I didn’t really expect anyone to open, but I began to realize, standing there, that I looked very much like a rapist.
Here I was, tromping around with an obviously inebriated girl in a diminutive red dress. Also, given her periodic rage at me for “getting her lost,” there was really no predicting what she might say to the boyfriend/husband/pimp who might eventually open the door. Furthermore, who throws a f__king party at an orthodontists’ office? Do orthodontists throw parties?
I debated whether I should just leave her on the landing, trusting that she’d get the door open somehow (strong hands!), but before I could turn tail, the handle rattled and the door opened a crack. It was held in place by one of those New York–style chain locks.
Club music poured out of the space in the door. I could see a whole bunch of people inside, as well as some kind of laser light show. Also, and I swear to God I’m not making this up, there were fog machines. F*king fog machines. In the orthodontist’s office. I’m really not making this up.
A guy flicked the chain dismissively and Jazell let herself in. Without so much as a glance at me, Jazell released my arm, headed toward a back room, and disappeared. I dithered near the doorway.
At this point I still wasn’t sure if this was the start of the most surreal night I’d ever had or just a preamble to a sensational murder. There were a few people on a leather L-shaped couch by the door, and one burly-looking guy invited me to sit. I obliged.
The guy, whose name was Chris, handed me a beer and asked me how I’d met Jazell. Neither he nor the others seemed the least bit surprised to see me wander in with her. There was something of a pause, as the people gathered on the couch waited for my answer.
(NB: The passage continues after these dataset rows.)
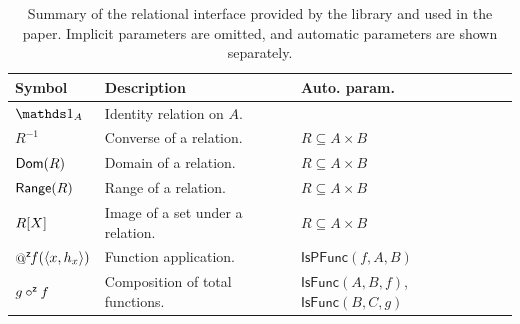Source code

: \iffalse
  \begin{table}[t]
    \centering
    \caption{Summary of the relational interface provided by the library and used in the paper. Implicit parameters are omitted, and automatic parameters are shown separately.}
    \label{tab:rel-api}
    \small
    \begin{tabular}{lp{}p{}}
      \hline
      \textbf{Symbol}                                               & \textbf{Description} & \textbf{Auto. param.} \\
      \hline
      $\Id{A}$                                                      &
      Identity relation on $A$.                                     &
      \\

      $R^{-1}$                                                      &
      Converse of a relation.                                       &
      $R \subseteq A \times B$                                                                                     \\

      $\Dom(R)$                                                     &
      Domain of a relation.                                         &
      $R \subseteq A \times B$                                                                                     \\

      $\Ran(R)$                                                     &
      Range of a relation.                                          &
      $R \subseteq A \times B$                                                                                     \\

      $\Image{R}{X}$                                                &
      Image of a set under a relation.                              &
      $R \subseteq A \times B$                                                                                     \\

      $\fapply{f}{\langle x, h_x \rangle}$                          &
      Function application.                                         &
      $\mathsf{IsPFunc}(f, A, B)$                                                                                  \\

      $g \zbinop{\circ} f$                                          &
      Composition of total functions.                               &
      $\mathsf{IsFunc}(A, B, f)$,
      $\mathsf{IsFunc}(B, C, g)$                                                                                   \\


\end{tabular}
\end{table}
“Well,” I said, “she had to pee. She was wandering in my alleyway, so I let her use my bathroom.”
The gathered crew broke into chuckles and commiserations. Chris smiled and shook his head bemusedly as if to say, “Oh, that Jazell. That wacky Jazell.” He offered me a cigarette, I accepted, and he clapped me on the back. The girl next to me was chewing on a candy necklace and holding a martini. I felt like I had fallen through the P.B. looking glass.
On the couch I had an opportunity to assess the nether region I’d stumbled into.
First of all, there was nary a Hurley cap or a calf-high sock to be seen. There was no beer pong. There were two girls dancing on poles, though, and there was a DJ booth. Not, like, a folding table with someone’s little brother spinning records, but a full-on booth. Stacks of vinyl, extensive PA system, disco balls, all of it. One doorway opened on a dark, narrow hallway, and other doorways were blocked off with beaded curtains for who knows what reason. Jazell was nowhere in sight, which was fine by me.
Chris seemed to recognize my where-the-f*k-am-I expression, so he took me under his wing and showed me around the place. Everyone was friendly, beautiful, and hip, but not in an irritating way. There were video artists and event promoters, video promoters and event artists, and one chick who was giving away small bags of weed. Just, you know, giving away weed. I mean, why wouldn’t she?
We played a game of foosball (foosball!), and Chris eventually introduced me to the owner of the place. He was a tour manager for electronic/dub/house something-or-other.
I was identified to all as the “kid who brought Jazell back.” I began to gather that Jazell was not just drunk and unstable, but rather unstable and happened to be drunk tonight. The owner flashed a knowing smile as he shook my hand and thanked me for tending to their wayward, sh*thouse-crazy ward.
I don’t remember anybody else’s name, and I never saw Jazell again — not that night or any other. I hung out in the orthodontist-club for a few hours, but my friends were waiting for me. I took a beer for the road and trundled off home around five, reflecting on judgment, books and covers. And on my new home, Pacific Beach.